La Confédération Syndicale Internationale du Travail (CSI) est, elle-aussi, dans la tourmente. Son nouveau président, élu le 22 novembre, l’italien Luca Visentini est mis en examen dans le cadre de l’enquête du Parquet belge. En France, les leaders de la CGT et de la CFDT demandent sa démission. Un audit doit être lancé car la CSI a clairement adouci sa position sur le Qatar peu avant la Coupe du monde. Elle a expliqué que "les conditions d’abolition de l’esclavage moderne avait été remplies" et félicité l’émir et le ministre du Travail du Qatar pour "leur engagement à moderniser leur système de relations du travail". Le système dit de la kafala, qui prive de droits de nombreux travailleurs étrangers dans le pays, est pourtant encore en vigueur et, s’il y a eu des avancées, le revirement de la CSI est surprenant. Le Qatar reste un pays controversé pour son manque de respect des droits humains comme l’explique l’étude dédiée au sujet, publiée sur Novethic Essentiel.
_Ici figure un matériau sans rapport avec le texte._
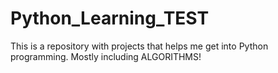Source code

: # Python_Learning_TEST

This is a repository with projects that helps me get into Python programming.
Mostly including ALGORITHMS!
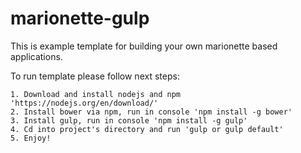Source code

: # marionette-gulp

This is example template for building your own marionette based applications.

To run template please follow next steps:

    1. Download and install nodejs and npm 'https://nodejs.org/en/download/'
    2. Install bower via npm, run in console 'npm install -g bower'
    3. Install gulp, run in console 'npm install -g gulp'
    4. Cd into project's directory and run 'gulp or gulp default'
    5. Enjoy!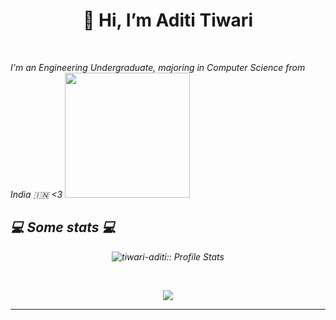 <h1 align = "center">👋 Hi, I’m  Aditi Tiwari </h1>
<br />

<p><em>I'm an Engineering Undergraduate, majoring in Computer Science from India 🇮🇳 <3
  <img align='centre' src="[https://giphy.com/gifs/pudgypenguins-pudgy-penguin-penguins-6ib6KPmkeAjDTxMxij](https://i.giphy.com/media/v1.Y2lkPTc5MGI3NjExZnF6dnl3NzBqZjk4eW53cGJpYWRlMm9wMmd4d3BkcHlmZ2hrZ3AyYSZlcD12MV9pbnRlcm5hbF9naWZfYnlfaWQmY3Q9Zw/6ib6KPmkeAjDTxMxij/giphy.gif)" width="200">

<h2>💻 Some stats 💻</h2>


<p align = "center"><img src="https://github-readme-stats.vercel.app/api?username=tiwari-aditi&show_icons=true&theme=synthwave" alt="tiwari-aditi:: Profile Stats" /> </p> 
<br>
<p align = "center"><a href="https://github.com/tiwari-aditi/github-readme-stats"><img align="center" src="https://github-readme-stats.vercel.app/api/top-langs/?username=tiwari-aditi&layout=compact&theme=buefy&hide_border=true" /></a></p>

---
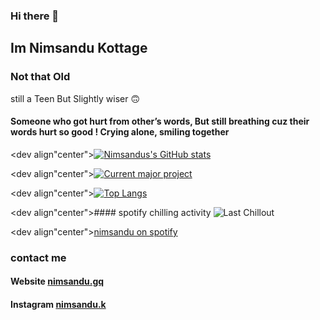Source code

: ### Hi there 👋

## Im Nimsandu Kottage

### Not that Old
still a Teen
But Slightly wiser 🙃

#### Someone who got hurt from other’s words, But still breathing cuz their words hurt so good ! Crying alone, smiling together

<dev align"center">[![Nimsandus's GitHub stats](https://github-readme-stats.vercel.app/api?username=nimsandu&show_icons=true&theme=dark)](https://github.com/anuraghazra/github-readme-stats)</dev>

<dev align"center">[![Current major project](https://github-readme-stats.vercel.app/api/pin/?username=nimsandu&repo=spicetify-bloom&theme=dark)](https://github.com/anuraghazra/github-readme-stats)</dev>

<dev align"center">[![Top Langs](https://github-readme-stats.vercel.app/api/top-langs/?username=nimsandu&theme=dark&layout=compact)](https://github.com/anuraghazra/github-readme-stats)</dev>

<dev align"center">#### spotify chilling activity ![Last Chillout](https://spotify-recently-played-readme.vercel.app/api?user=h9h35ieyknj01kyuvr8snbcjg)</dev>

<dev align"center">[nimsandu on spotify](https://open.spotify.com/user/h9h35ieyknj01kyuvr8snbcjg)</dev>


### contact me
#### Website [nimsandu.gq](https://nimsandu.gq)
#### Instagram [nimsandu.k](https://instagram.com/nimsandu.k/)
<dev>
  
</dev>
<!--
**nimsandu/nimsandu** is a ✨ _special_ ✨ repository because its `README.md` (this file) appears on your GitHub profile.

Here are some ideas to get you started:

- 🔭 I’m currently working on ...
- 🌱 I’m currently learning ...
- 👯 I’m looking to collaborate on ...
- 🤔 I’m looking for help with ...
- 💬 Ask me about ...
- 📫 How to reach me: ...
- 😄 Pronouns: ...
- ⚡ Fun fact: ...
-->
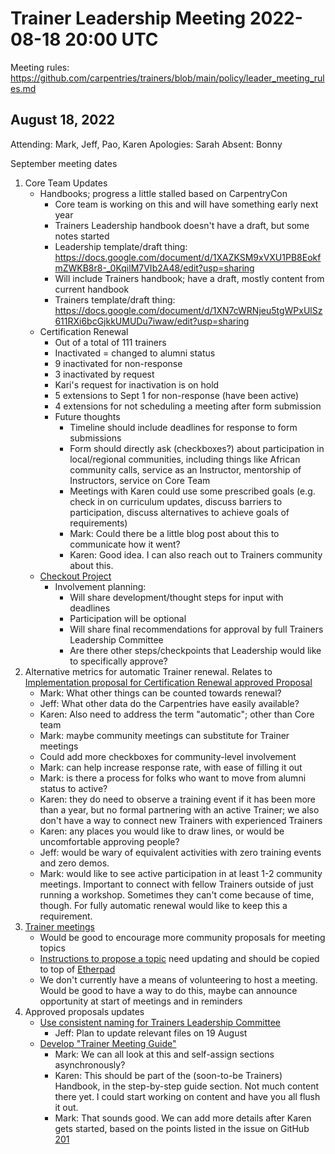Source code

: # Trainer Leadership Meeting 2022-08-18 20:00 UTC

Meeting rules: https://github.com/carpentries/trainers/blob/main/policy/leader_meeting_rules.md

## August 18, 2022
Attending: Mark, Jeff, Pao, Karen
Apologies: Sarah
Absent: Bonny

September meeting dates
1. Core Team Updates
    - Handbooks; progress a little stalled based on CarpentryCon
        - Core team is working on this and will have something early next year
        - Trainers Leadership handbook doesn't have a draft, but some notes 
        started
        - Leadership template/draft thing: https://docs.google.com/document/d/1XAZKSM9xVXU1PB8EokfmZWKB8r8-_0KqilM7VIb2A48/edit?usp=sharing 
        - Will include Trainers handbook; have a draft, mostly content from 
        current handbook
        - Trainers template/draft thing: https://docs.google.com/document/d/1XN7cWRNjeu5tgWPxUlSz611RXi6bcGjkkUMUDu7iwaw/edit?usp=sharing 
    - Certification Renewal
        - Out of a total of 111 trainers
        - Inactivated = changed to alumni status
        - 9 inactivated for non-response
        - 3 inactivated by request
        - Kari's request for inactivation is on hold
        - 5 extensions to Sept 1 for non-response (have been active)
        - 4 extensions for not scheduling a meeting after form submission
        - Future thoughts
            - Timeline should include deadlines for response to form 
            submissions
            - Form should directly ask (checkboxes?) about participation in 
            local/regional communities, including things like African community 
            calls, service as an Instructor, mentorship of Instructors, service 
            on Core Team
            - Meetings with Karen could use some prescribed goals (e.g. check 
              in on curriculum updates, discuss barriers to participation, 
              discuss alternatives to achieve goals of requirements)
            - Mark: Could there be a little blog post about this to communicate 
            how it went?
            - Karen: Good idea. I can also reach out to Trainers community 
            about this.
    - [Checkout Project](https://docs.google.com/document/d/1H780MordN_Ej_2N7DLhcv44Sh5ZD6riURhGZwWFHsvk/edit?usp=sharing)
        - Involvement planning:
            - Will share development/thought steps for input with deadlines
            - Participation will be optional
            - Will share final recommendations for approval by full Trainers 
            Leadership Committee
            - Are there other steps/checkpoints that Leadership would like to 
            specifically approve?
2. Alternative metrics for automatic Trainer renewal. Relates to [Implementation proposal for Certification Renewal approved Proposal](https://github.com/carpentries/trainers/issues/167)
    - Mark: What other things can be counted towards renewal?
    - Jeff: What other data do the Carpentries have easily available?
    - Karen: Also need to address the term "automatic"; other than Core team
    - Mark: maybe community meetings can substitute for Trainer meetings
    - Could add more checkboxes for community-level involvement
    - Mark: can help increase response rate, with ease of filling it out
    - Mark: is there a process for folks who want to move from alumni status to 
    active?
    - Karen: they do need to observe a training event if it has been more than 
    a year, but no formal partnering with an active Trainer; we also don't have 
    a way to connect new Trainers with experienced Trainers
    - Karen: any places you would like to draw lines, or would be uncomfortable 
    approving people?
    - Jeff: would be wary of equivalent activities with zero training events 
    and zero demos. 
    - Mark: would like to see active participation in at least 1-2 community 
    meetings. Important to connect with fellow Trainers outside of just running 
    a workshop. Sometimes they can't come because of time, though. For fully 
    automatic renewal would like to keep this a requirement.
3. [Trainer meetings](https://github.com/orgs/carpentries/projects/4/views/1)
    - Would be good to encourage more community proposals for meeting topics
    - [Instructions to propose a topic](https://codimd.carpentries.org/2qK8E31PRsO--EigqR0L8w?both) 
    need updating and should be copied to top of [Etherpad](https://pad.carpentries.org/trainers)
    - We don't currently have a means of volunteering to host a meeting. Would 
    be good to have a way to do this, maybe can announce opportunity at start 
    of meetings and in reminders
4. Approved proposals updates
    - [Use consistent naming for Trainers Leadership Committee](https://github.com/carpentries/trainers/issues/193)
        - Jeff: Plan to update relevant files on 19 August
    - [Develop "Trainer Meeting Guide"](https://github.com/carpentries/trainers/issues/201)
        - Mark: We can all look at this and self-assign sections 
        asynchronously?
        - Karen: This should be part of the (soon-to-be Trainers) Handbook, in 
        the step-by-step guide section. Not much content there yet. I could 
        start working on content and have you all flush it out.
        - Mark: That sounds good. We can add more details after Karen gets 
        started, based on the points listed in the issue on GitHub [201](https://github.com/carpentries/trainers/issues/201)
Utiliser le gaz comme arme d’intimidation politique
Jusque-là, le Qatar utilisait le soft power du sport et sa stratégie de lobbying/corruption pour restaurer son image écornée par les appels au boycott. Le 18 décembre, il a franchi un cap : utiliser son gaz comme arme d’intimidation politique. Dans son communiqué, il cible la Belgique qui a lancé l’enquête pour corruption en rappelant que "le Qatar est un important fournisseur de GNL du pays". Selon Le Monde, le Qatar est le deuxième fournisseur de gaz naturel liquéfié de l'Europe, derrière les Etats-Unis. Il a fourni sur les dix premiers mois 2022 16% des approvisionnements du Vieux Continent.
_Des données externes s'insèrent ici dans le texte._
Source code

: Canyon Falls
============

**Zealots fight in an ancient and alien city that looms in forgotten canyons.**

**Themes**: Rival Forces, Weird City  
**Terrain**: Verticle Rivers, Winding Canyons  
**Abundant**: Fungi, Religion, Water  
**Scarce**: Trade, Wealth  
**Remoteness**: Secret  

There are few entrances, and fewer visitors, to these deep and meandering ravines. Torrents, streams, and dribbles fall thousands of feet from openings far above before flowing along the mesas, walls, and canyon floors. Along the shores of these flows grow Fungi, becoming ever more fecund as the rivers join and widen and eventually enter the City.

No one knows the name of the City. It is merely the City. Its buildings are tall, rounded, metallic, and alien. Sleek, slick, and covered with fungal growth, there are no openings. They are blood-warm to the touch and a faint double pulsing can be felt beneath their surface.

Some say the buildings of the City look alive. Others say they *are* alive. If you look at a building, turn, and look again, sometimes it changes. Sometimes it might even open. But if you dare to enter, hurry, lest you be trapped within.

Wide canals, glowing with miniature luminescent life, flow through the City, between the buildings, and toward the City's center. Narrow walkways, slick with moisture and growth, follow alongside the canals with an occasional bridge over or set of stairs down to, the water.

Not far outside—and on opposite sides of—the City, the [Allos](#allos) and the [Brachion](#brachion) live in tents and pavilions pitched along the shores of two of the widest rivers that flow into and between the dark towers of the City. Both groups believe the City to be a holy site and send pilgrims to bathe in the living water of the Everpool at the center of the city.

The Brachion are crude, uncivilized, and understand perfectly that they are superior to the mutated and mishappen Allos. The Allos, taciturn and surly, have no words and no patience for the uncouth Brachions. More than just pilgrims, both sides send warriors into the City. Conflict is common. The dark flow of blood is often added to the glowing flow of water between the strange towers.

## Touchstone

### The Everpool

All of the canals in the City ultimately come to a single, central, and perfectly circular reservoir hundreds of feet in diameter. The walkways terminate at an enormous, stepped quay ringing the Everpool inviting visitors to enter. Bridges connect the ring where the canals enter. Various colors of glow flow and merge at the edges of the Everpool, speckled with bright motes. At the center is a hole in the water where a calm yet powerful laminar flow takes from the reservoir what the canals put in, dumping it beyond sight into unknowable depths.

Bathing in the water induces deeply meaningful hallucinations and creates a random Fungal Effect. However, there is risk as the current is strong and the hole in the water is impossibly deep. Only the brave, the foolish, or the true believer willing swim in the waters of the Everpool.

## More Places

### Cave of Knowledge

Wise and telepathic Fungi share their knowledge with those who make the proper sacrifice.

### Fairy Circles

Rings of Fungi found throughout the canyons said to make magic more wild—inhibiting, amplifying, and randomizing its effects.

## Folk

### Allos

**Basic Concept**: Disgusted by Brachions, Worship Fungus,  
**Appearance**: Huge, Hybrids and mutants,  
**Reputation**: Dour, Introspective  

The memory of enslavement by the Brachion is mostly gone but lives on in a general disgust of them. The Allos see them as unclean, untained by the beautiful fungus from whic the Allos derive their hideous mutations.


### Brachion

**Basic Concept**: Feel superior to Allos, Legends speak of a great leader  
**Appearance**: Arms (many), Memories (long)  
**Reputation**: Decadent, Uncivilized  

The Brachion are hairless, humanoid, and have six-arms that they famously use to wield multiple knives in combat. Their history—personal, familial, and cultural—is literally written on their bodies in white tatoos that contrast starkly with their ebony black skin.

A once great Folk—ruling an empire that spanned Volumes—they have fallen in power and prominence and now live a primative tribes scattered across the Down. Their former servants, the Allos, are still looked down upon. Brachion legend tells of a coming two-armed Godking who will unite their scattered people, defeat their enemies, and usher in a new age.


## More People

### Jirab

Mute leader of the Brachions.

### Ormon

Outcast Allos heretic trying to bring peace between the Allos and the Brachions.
Il trouve "profondément décevant que le gouvernement belge n’ait fait aucun effort pour dialoguer avec notre gouvernement, afin d’établir les faits une fois qu’il a pris connaissance des allégations". Il ajoute : "le Qatar entretient des liens solides et de longue date avec de nombreux pays de l’Union européenne et nous exprimons notre gratitude à ceux qui ont démontré leur engagement envers ces relations au cours de cette vague actuelle d’attaques contre notre pays".
Le communiqué officiel fait allusion au président français qui a fait deux allers-retours dans le pays pour assister à la demi-finale et à la finale des Bleus. L’équipe de France n’a jamais tenté de mettre à l’agenda de la Coupe du Monde l’impossibilité de défendre les droits de la communauté LGBT+ dans le pays hôte. L’équipe allemande l’avait fait, ce qui n’a pas empêché l’Allemagne, de signer quelques jours plus tard un contrat d’approvisionnement de gaz pour les 15 ans à venir avec le Qatar. Mais ce sont des accords de cette nature que le pays du Golfe, auréolé de sa nouvelle notoriété planétaire, pourrait vouloir remettre en cause face aux mesures de rétorsion européennes que se poursuivent.
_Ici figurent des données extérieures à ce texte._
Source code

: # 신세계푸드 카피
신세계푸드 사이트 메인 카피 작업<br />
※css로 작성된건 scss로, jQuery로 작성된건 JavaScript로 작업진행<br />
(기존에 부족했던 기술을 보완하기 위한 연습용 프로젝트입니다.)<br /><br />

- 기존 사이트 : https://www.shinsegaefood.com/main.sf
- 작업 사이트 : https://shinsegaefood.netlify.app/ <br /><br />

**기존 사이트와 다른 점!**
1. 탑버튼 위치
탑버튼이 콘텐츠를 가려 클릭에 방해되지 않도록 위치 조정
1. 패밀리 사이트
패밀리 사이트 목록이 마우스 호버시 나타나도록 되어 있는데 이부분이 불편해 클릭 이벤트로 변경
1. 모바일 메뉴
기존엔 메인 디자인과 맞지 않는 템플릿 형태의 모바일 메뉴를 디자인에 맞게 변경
Avec la guerre de Vladimir Poutine en Ukraine, la diplomatie par le commerce prônée par Angela Merkel a montré ses limites. Avec les menaces qataries sur le gaz, la diplomatie par le sport montre une autre limite. La dépendance énergétique européenne à des pays comme le Qatar lui permet d’acheter bien plus que la Coupe du Monde, le droit de faire taire ceux qui tentent d’exercer une pression sur lui pour qu’il respecte les droits humains fondamentaux.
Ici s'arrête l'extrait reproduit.